May 8, 2019

Governor approves bill that clarifies approval process for future wind development in Oklahoma

By Jack Money | The Oklahoman | May 8, 2019 |

Oklahomans are poised to harness the wind’s power to support the military.

Gov. Kevin Stitt on Tuesday signed House Bill 2118, which clarifies approval processes developers for wind farms in Oklahoma must follow to ensure needed federal approvals to protect low-level military training areas are obtained before construction on future wind projects can begin.

The needed federal approvals must be provided by the Federal Aviation Administration and the Military Aviation and Installation Assurance Siting Clearinghouse.

The measure, authored by State Reps. Charles Ortega, Mark McBride, Nicole Miller, Lewis Moore, Chad Caldwell, Robert Manger, Dean Davis, Ken Luttrell and state Sens. Gary Stanislawski and Michael Bergstrom, prescribes a straight-forward process, state officials said.

“What this does is ensure everyone is communicating,” said Grayson Ardies, deputy director of the Oklahoma Aeronautics Commission, who worked on the bill’s language with legislators. “We are not trying to be overly burdensome here.

“We are just trying to get everybody to do the right thing to ensure that both industries can compatibly work together.”

House Bill 2118 updates existing law by adding language that prohibits a wind developer from building turbine towers or other structures that also need federal approvals until those have been issued and filed with appropriate authorities at both the Oklahoma Aeronautics Commission and the Oklahoma Corporation Commission.

It also authorizes the Corporation Commission to assess an administrative penalty of up to $1,500 a day, per violation, against any developers who violate that prohibition and authorizes the corporation commission to take developers to court to stop ongoing construction work when a conflict exists.

It requires wind developers to make duplicate filings of information they provide to the FAA when seeking no flight hazard determinations from that agency to the aeronautics commission and to make additional filings with both it and the Corporation Commission if they submit updated plans to the FAA that changes turbine locations or heights.
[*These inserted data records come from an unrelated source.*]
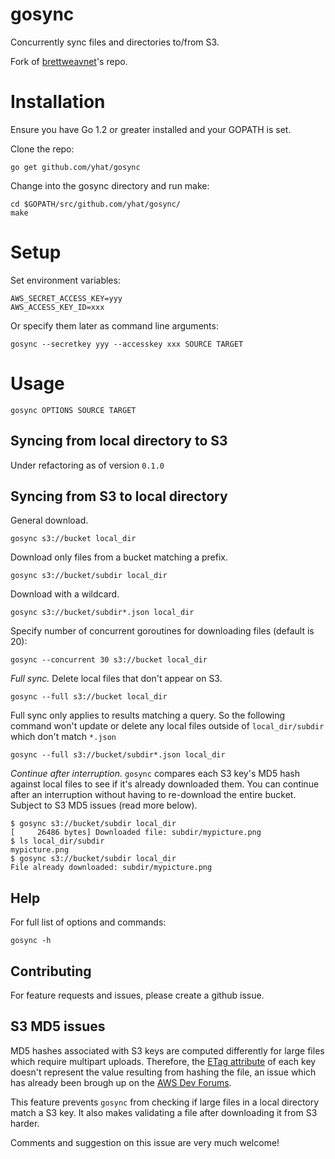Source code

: # gosync

Concurrently sync files and directories to/from S3.

Fork of [brettweavnet](https://github.com/brettweavnet/gosync)'s repo.

# Installation

Ensure you have Go 1.2 or greater installed and your GOPATH is set.

Clone the repo:

    go get github.com/yhat/gosync

Change into the gosync directory and run make:

    cd $GOPATH/src/github.com/yhat/gosync/
    make

# Setup

Set environment variables:

    AWS_SECRET_ACCESS_KEY=yyy
    AWS_ACCESS_KEY_ID=xxx

Or specify them later as command line arguments:

    gosync --secretkey yyy --accesskey xxx SOURCE TARGET

# Usage

    gosync OPTIONS SOURCE TARGET

## Syncing from local directory to S3

Under refactoring as of version `0.1.0`

## Syncing from S3 to local directory

General download.

    gosync s3://bucket local_dir
    
    
Download only files from a bucket matching a prefix.

    gosync s3://bucket/subdir local_dir
    
Download with a wildcard.

    gosync s3://bucket/subdir*.json local_dir
    
Specify number of concurrent goroutines for downloading files (default is 20):

    gosync --concurrent 30 s3://bucket local_dir
    
_Full sync._ Delete local files that don't appear on S3.

    gosync --full s3://bucket local_dir
    
Full sync only applies to results matching a query. So the following command won't update or delete any local files outside of `local_dir/subdir` which don't match `*.json`

    gosync --full s3://bucket/subdir*.json local_dir
    
_Continue after interruption._ `gosync` compares each S3 key's MD5 hash against local files to see if it's already downloaded them. You can continue after an interruption without having to re-download the entire bucket. Subject to S3 MD5 issues (read more below).

    $ gosync s3://bucket/subdir local_dir
    [     26486 bytes] Downloaded file: subdir/mypicture.png
    $ ls local_dir/subdir
    mypicture.png
    $ gosync s3://bucket/subdir local_dir
    File already downloaded: subdir/mypicture.png


## Help

For full list of options and commands:

    gosync -h

## Contributing

For feature requests and issues, please create a github issue.

## S3 MD5 issues

MD5 hashes associated with S3 keys are computed differently for large files which require multipart uploads. Therefore, the [ETag attribute](https://github.com/mitchellh/goamz/blob/master/s3/s3.go#L377) of each key doesn't represent the value resulting from hashing the file, an issue which has already been brough up on the [AWS Dev Forums](https://forums.aws.amazon.com/thread.jspa?messageID=203510).

This feature prevents `gosync` from checking if large files in a local directory match a S3 key. It also makes validating a file after downloading it from S3 harder.

Comments and suggestion on this issue are very much welcome!
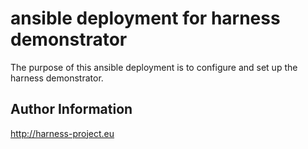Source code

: ansible deployment for harness demonstrator
===========================================

The purpose of this ansible deployment is to configure and set up the harness 
demonstrator.

Author Information
------------------

http://harness-project.eu
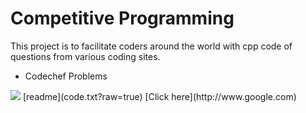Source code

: # Competitive Programming
This project is to facilitate coders around the world with cpp code of questions from various coding sites.
+ Codechef Problems
<img src="https://www.codechef.com/sites/all/themes/abessive/logo.png" />
[readme](code.txt?raw=true)
[Click here](http://www.google.com)
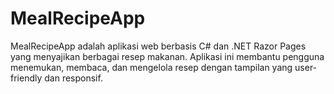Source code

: # MealRecipeApp

MealRecipeApp adalah aplikasi web berbasis C# dan .NET Razor Pages yang menyajikan berbagai resep makanan. Aplikasi ini membantu pengguna menemukan, membaca, dan mengelola resep dengan tampilan yang user-friendly dan responsif.
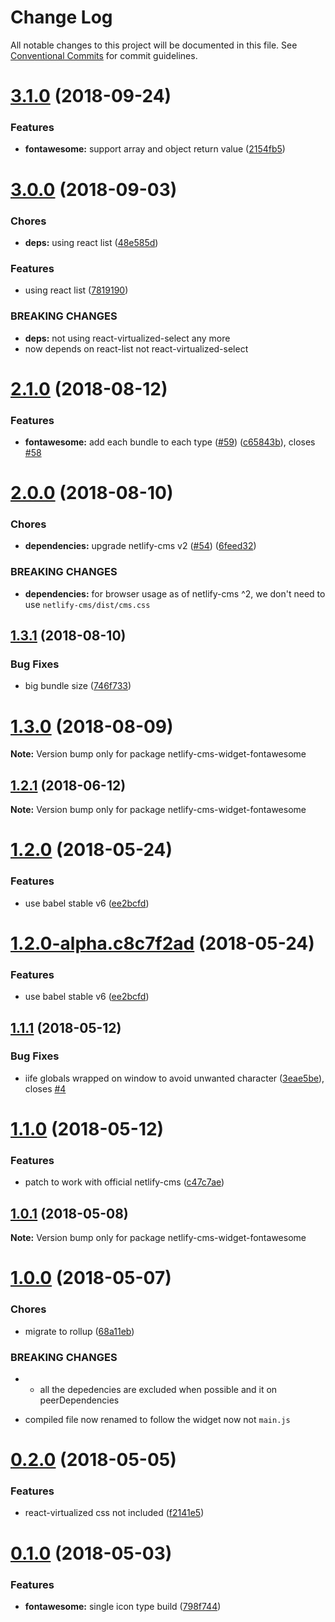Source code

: # Change Log

All notable changes to this project will be documented in this file.
See [Conventional Commits](https://conventionalcommits.org) for commit guidelines.

<a name="3.1.0"></a>
# [3.1.0](https://github.com/ekoeryanto/netlify-cms-widgets/compare/netlify-cms-widget-fontawesome@3.0.0...netlify-cms-widget-fontawesome@3.1.0) (2018-09-24)


### Features

* **fontawesome:** support array and object return value ([2154fb5](https://github.com/ekoeryanto/netlify-cms-widgets/commit/2154fb5))




<a name="3.0.0"></a>
# [3.0.0](https://github.com/ekoeryanto/netlify-cms-widgets/compare/netlify-cms-widget-fontawesome@2.1.0...netlify-cms-widget-fontawesome@3.0.0) (2018-09-03)


### Chores

* **deps:** using react list ([48e585d](https://github.com/ekoeryanto/netlify-cms-widgets/commit/48e585d))


### Features

* using react list ([7819190](https://github.com/ekoeryanto/netlify-cms-widgets/commit/7819190))


### BREAKING CHANGES

* **deps:** not using react-virtualized-select any more
* now depends on react-list not react-virtualized-select




<a name="2.1.0"></a>
# [2.1.0](https://github.com/ekoeryanto/netlify-cms-widgets/compare/netlify-cms-widget-fontawesome@2.0.0...netlify-cms-widget-fontawesome@2.1.0) (2018-08-12)


### Features

* **fontawesome:** add each bundle to each type ([#59](https://github.com/ekoeryanto/netlify-cms-widgets/issues/59)) ([c65843b](https://github.com/ekoeryanto/netlify-cms-widgets/commit/c65843b)), closes [#58](https://github.com/ekoeryanto/netlify-cms-widgets/issues/58)





<a name="2.0.0"></a>
# [2.0.0](https://github.com/ekoeryanto/netlify-cms-widgets/compare/netlify-cms-widget-fontawesome@1.3.1...netlify-cms-widget-fontawesome@2.0.0) (2018-08-10)


### Chores

* **dependencies:** upgrade netlify-cms v2 ([#54](https://github.com/ekoeryanto/netlify-cms-widgets/issues/54)) ([6feed32](https://github.com/ekoeryanto/netlify-cms-widgets/commit/6feed32))


### BREAKING CHANGES

* **dependencies:** for browser usage as of netlify-cms ^2, we don't need to use `netlify-cms/dist/cms.css`




<a name="1.3.1"></a>
## [1.3.1](https://github.com/ekoeryanto/netlify-cms-widgets/compare/netlify-cms-widget-fontawesome@1.3.0...netlify-cms-widget-fontawesome@1.3.1) (2018-08-10)


### Bug Fixes

* big bundle size ([746f733](https://github.com/ekoeryanto/netlify-cms-widgets/commit/746f733))




<a name="1.3.0"></a>
# [1.3.0](https://github.com/ekoeryanto/netlify-cms-widgets/compare/netlify-cms-widget-fontawesome@1.2.1...netlify-cms-widget-fontawesome@1.3.0) (2018-08-09)




**Note:** Version bump only for package netlify-cms-widget-fontawesome

<a name="1.2.1"></a>
## [1.2.1](https://github.com/ekoeryanto/netlify-cms-widgets/compare/netlify-cms-widget-fontawesome@1.2.0...netlify-cms-widget-fontawesome@1.2.1) (2018-06-12)




**Note:** Version bump only for package netlify-cms-widget-fontawesome

<a name="1.2.0"></a>
# [1.2.0](https://github.com/ekoeryanto/netlify-cms-widgets/compare/netlify-cms-widget-fontawesome@1.1.1...netlify-cms-widget-fontawesome@1.2.0) (2018-05-24)


### Features

* use babel stable v6 ([ee2bcfd](https://github.com/ekoeryanto/netlify-cms-widgets/commit/ee2bcfd))




<a name="1.2.0-alpha.c8c7f2ad"></a>
# [1.2.0-alpha.c8c7f2ad](https://github.com/ekoeryanto/netlify-cms-widgets/compare/netlify-cms-widget-fontawesome@1.1.1...netlify-cms-widget-fontawesome@1.2.0-alpha.c8c7f2ad) (2018-05-24)


### Features

* use babel stable v6 ([ee2bcfd](https://github.com/ekoeryanto/netlify-cms-widgets/commit/ee2bcfd))




<a name="1.1.1"></a>
## [1.1.1](https://github.com/ekoeryanto/netlify-cms-widgets/compare/netlify-cms-widget-fontawesome@1.1.0...netlify-cms-widget-fontawesome@1.1.1) (2018-05-12)


### Bug Fixes

* iife globals wrapped on window to avoid unwanted character ([3eae5be](https://github.com/ekoeryanto/netlify-cms-widgets/commit/3eae5be)), closes [#4](https://github.com/ekoeryanto/netlify-cms-widgets/issues/4)




<a name="1.1.0"></a>
# [1.1.0](https://github.com/ekoeryanto/netlify-cms-widgets/compare/netlify-cms-widget-fontawesome@1.0.1...netlify-cms-widget-fontawesome@1.1.0) (2018-05-12)


### Features

* patch to work with official netlify-cms ([c47c7ae](https://github.com/ekoeryanto/netlify-cms-widgets/commit/c47c7ae))




<a name="1.0.1"></a>
## [1.0.1](https://github.com/ekoeryanto/netlify-cms-widgets/compare/netlify-cms-widget-fontawesome@1.0.0...netlify-cms-widget-fontawesome@1.0.1) (2018-05-08)




**Note:** Version bump only for package netlify-cms-widget-fontawesome

<a name="1.0.0"></a>
# [1.0.0](https://github.com/ekoeryanto/netlify-cms-widgets/compare/netlify-cms-widget-fontawesome@0.2.0...netlify-cms-widget-fontawesome@1.0.0) (2018-05-07)


### Chores

* migrate to rollup ([68a11eb](https://github.com/ekoeryanto/netlify-cms-widgets/commit/68a11eb))


### BREAKING CHANGES

* - all the depedencies are excluded when possible and it on peerDependencies
- compiled file now renamed to follow the widget now not `main.js`




<a name="0.2.0"></a>
# [0.2.0](https://github.com/ekoeryanto/netlify-cms-widgets/compare/netlify-cms-widget-fontawesome@0.1.0...netlify-cms-widget-fontawesome@0.2.0) (2018-05-05)


### Features

* react-virtualized css not included ([f2141e5](https://github.com/ekoeryanto/netlify-cms-widgets/commit/f2141e5))




<a name="0.1.0"></a>
# [0.1.0](https://github.com/ekoeryanto/netlify-cms-widgets/compare/netlify-cms-widget-fontawesome@0.0.1-alpha.0...netlify-cms-widget-fontawesome@0.1.0) (2018-05-03)


### Features

* **fontawesome:** single icon type build ([798f744](https://github.com/ekoeryanto/netlify-cms-widgets/commit/798f744))
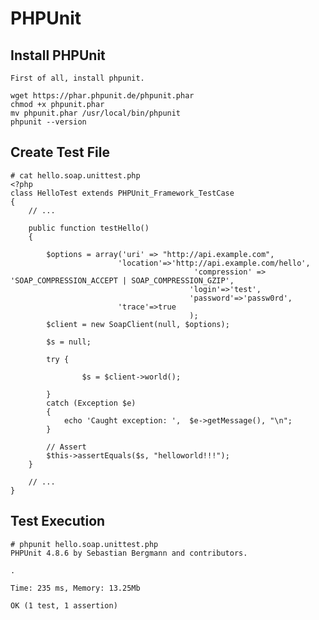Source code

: PHPUnit
=====

Install PHPUnit
-----

	First of all, install phpunit.
	
	wget https://phar.phpunit.de/phpunit.phar
	chmod +x phpunit.phar
	mv phpunit.phar /usr/local/bin/phpunit
	phpunit --version
	
Create Test File
-----

	# cat hello.soap.unittest.php 
	<?php
	class HelloTest extends PHPUnit_Framework_TestCase
	{
		// ...

		public function testHello()
		{

			$options = array('uri' => "http://api.example.com",
							'location'=>'http://api.example.com/hello',
											 'compression' => 'SOAP_COMPRESSION_ACCEPT | SOAP_COMPRESSION_GZIP',
											'login'=>'test',
											'password'=>'passw0rd',
							'trace'=>true
											);
			$client = new SoapClient(null, $options);

			$s = null;
			
			try {
			
					$s = $client->world();
			
			}
			catch (Exception $e)
			{
				echo 'Caught exception: ',  $e->getMessage(), "\n";
			}
			
			// Assert
			$this->assertEquals($s, "helloworld!!!");
		}

		// ...
	}



Test Execution
-----

	# phpunit hello.soap.unittest.php 
	PHPUnit 4.8.6 by Sebastian Bergmann and contributors.

	.

	Time: 235 ms, Memory: 13.25Mb

	OK (1 test, 1 assertion)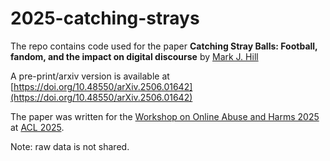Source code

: # 2025-catching-strays

The repo contains code used for the paper **Catching Stray Balls: Football, fandom, and the impact on digital discourse** by [Mark J. Hill](https://www.kcl.ac.uk/people/mark-j.-hill)

A pre-print/arxiv version is available at [https://doi.org/10.48550/arXiv.2506.01642](https://doi.org/10.48550/arXiv.2506.01642)

The paper was written for the [Workshop on Online Abuse and Harms 2025](https://www.workshopononlineabuse.com/) at [ACL 2025](https://2025.aclweb.org/).

Note: raw data is not shared.
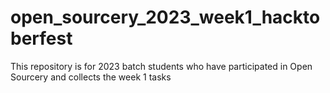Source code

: # open_sourcery_2023_week1_hacktoberfest
This repository is for 2023 batch students who have participated in Open Sourcery and collects the week 1 tasks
The law previously required the aeronautics commission to notify the Oklahoma Strategic Military Planning Commission of proposed wind project plans so that it can notify local base commanders of those plans in turn, and the updated language shortened that reporting period from 30 to just 10 days.

The strategic military planning commission also is required by updated language to provide copies of notification letters it sends to the clearinghouse about pending wind farm plans to the aeronautics commission and wind energy developer, in addition to the Corporation Commission.

Officials said the updated language seeks to address a myriad of headaches wind farm project developers and regulators have encountered the past several years as continued industry growth impacted low-level military training areas in Oklahoma that bases here and in surrounding states historically had used.

Victor Bird, director of Oklahoma’s aeronautics commission, said Tuesday the intent of the legislation was to clear any confusion about how wind developers and regulators should go about getting permits for projects.

Bird said updates to the law a year ago required developers to get approvals from the FAA or clearinghouse, but didn’t make it mandatory to get both (however, the FAA routinely cleared wind project plans with the clearinghouse anyway).

These latest changes, he noted, clarify responsibilities of the state corporation, aeronautics and strategic military planning commissions in the approval process, as well.

“Military training air space is critical to the missions at Vance, Altus and Tinker Air Force bases and for our Air National Guard units,” Bird said. “We are ecstatic it was signed by the governor.”

Mark Yates, a vice president with the Advanced Power Alliance, said wind developers are pleased, too.

“We achieved a very good, balanced Oklahoma solution,” Yates said. “It protects the military basis and low-level training routes, but it also allows for further wind development.”